C’est un moment unique dans l’histoire de l’art chrétien. Par la suite cette représentation humaine dans les scènes religieuses connaîtra toutes sortes d’aventures (et aussi de débordements excessifs) au gré des modes picturales profanes : classicisme, maniérisme, académisme, sentimentalisme, impressionnisme, abstraction, art conceptuel et autres.
L’art religieux du XVème siècle présente un subtil et délicat équilibre entre la dimension symbolique de l’art primitif chrétien, d’origine orientale, et le surgissement de la dimension humaine dans l’art chrétien occidental.

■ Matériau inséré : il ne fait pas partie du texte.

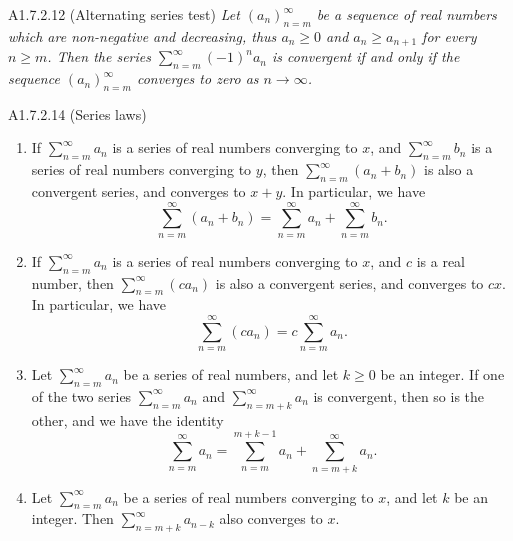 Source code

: \begin{proposition}{A1.7.2.12}
    (Alternating series test) \emph{Let $(a_n)_{n=m}^{\infty}$ be a sequence of real
    numbers which are non-negative and decreasing, thus $a_n \geq 0$ and $a_{n} \geq a_{n+1}$
    for every $n \geq m$. Then the series $\sum_{n=m}^{\infty} (-1)^n a_n$ is convergent
    if and only if the sequence $(a_n)_{n=m}^{\infty}$ converges to zero as $n \rightarrow \infty$.}
\end{proposition}

\begin{proposition}{A1.7.2.14}
    (Series laws)
    \begin{enumerate}
        \item If $\sum_{n=m}^{\infty} a_n$ is a series of real numbers converging
        to $x$, and $\sum_{n=m}^{\infty} b_n$ is a series of real numbers converging
        to $y$, then $\sum_{n=m}^{\infty} (a_n + b_n)$ is also a convergent series,
        and converges to $x + y$. In particular, we have
        \begin{equation*}
            \sum_{n=m}^{\infty} (a_n + b_n) = \sum_{n=m}^{\infty} a_n + \sum_{n=m}^{\infty} b_n.
        \end{equation*}
        \item If $\sum_{n=m}^{\infty} a_n$ is a series of real numbers converging
        to $x$, and $c$ is a real number, then $\sum_{n=m}^{\infty} (ca_n)$ is also
        a convergent series, and converges to $cx$. In particular, we have
        \begin{equation*}
            \sum_{n=m}^{\infty} (ca_n) = c \sum_{n=m}^{\infty} a_n.
        \end{equation*}
        \item Let $\sum_{n=m}^{\infty} a_n$ be a series of real numbers, and let
        $k \geq 0$ be an integer. If one of the two series $\sum_{n=m}^{\infty} a_n$
        and $\sum_{n=m+k}^{\infty} a_n$ is convergent, then so is the other, and
        we have the identity
        \begin{equation*}
            \sum_{n=m}^{\infty} a_n = \sum_{n=m}^{m+k-1} a_n + \sum_{n=m+k}^{\infty} a_n.
        \end{equation*}
        \item Let $\sum_{n=m}^{\infty} a_n$ be a series of real numbers converging
        to $x$, and let $k$ be an integer. Then $\sum_{n=m+k}^{\infty} a_{n-k}$
        also converges to $x$.
    \end{enumerate}
\end{proposition}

Peinture originale du Maître de la Vie de Marie
Bien qu’exerçant son art à Cologne, le Maître de la Vie de Marie semble avoir été formé aux Pays-Bas. Sa représentation de la crucifixion témoigne tout à fait de la juxtaposition des symboles sacrés hérités de l’iconographie traditionnelle et en même temps de l’humanisation des personnages propre à cette période charnière.
Une version « enténébrée » de la crucifixion

Réinterprétation d’une scène de la crucifixion du Maître de la Vie de Marie sous forme de « vitrail numérique » par l’Atelier Dominique-Emmanuel
Pour la réinterprétation de la crucifixion du Maître de la Vie de Marie sous forme de vitrail, le changement majeur que nous proposons, c’est de situer la scène dans le contexte d’une éclipse solaire, en suivant la parole citée en Mt 27,45 et Mc 15,33 :
« À midi, il y eut des ténèbres sur toute la terre jusqu’à trois heures. »
Cette interprétation tenant compte de ces ténèbres à l’heure de la crucifixion nous semble symboliquement plus juste que la représentation initiale sous un ciel bleu.
Ensuite nous avons un peu simplifié et universalisé les vêtements qui étaient trop associés aux spécificités culturelles de l’époque, en particulier pour Marie-Madeleine.
Pour terminer, le graphisme et les couleurs ont été adaptés en fonction du rendu sous forme de Vitrail.
Pourquoi ne pas se contenter d’une simple reproduction d’une œuvre traditionnelle?
C’est une grande question! Pourquoi en effet s’acharner à réactualiser des œuvres anciennes alors qu’il est tellement plus simple et beaucoup moins coûteux de se satisfaire d’une reproduction imprimée?
D’autant plus que certaines anciennes œuvres témoignent d’un esprit, d’une beauté et d’une maîtrise technique inégalés!
La réponse nous semble évidente, la foi chrétienne subsistera tant qu’il y aura des personnes prêtes à l’incarner, dans les prières comme dans la vie.
Il en va naturellement ainsi pour l’art chrétien, il restera vivant tant que des artistes l’incarneront et le renouvelleront!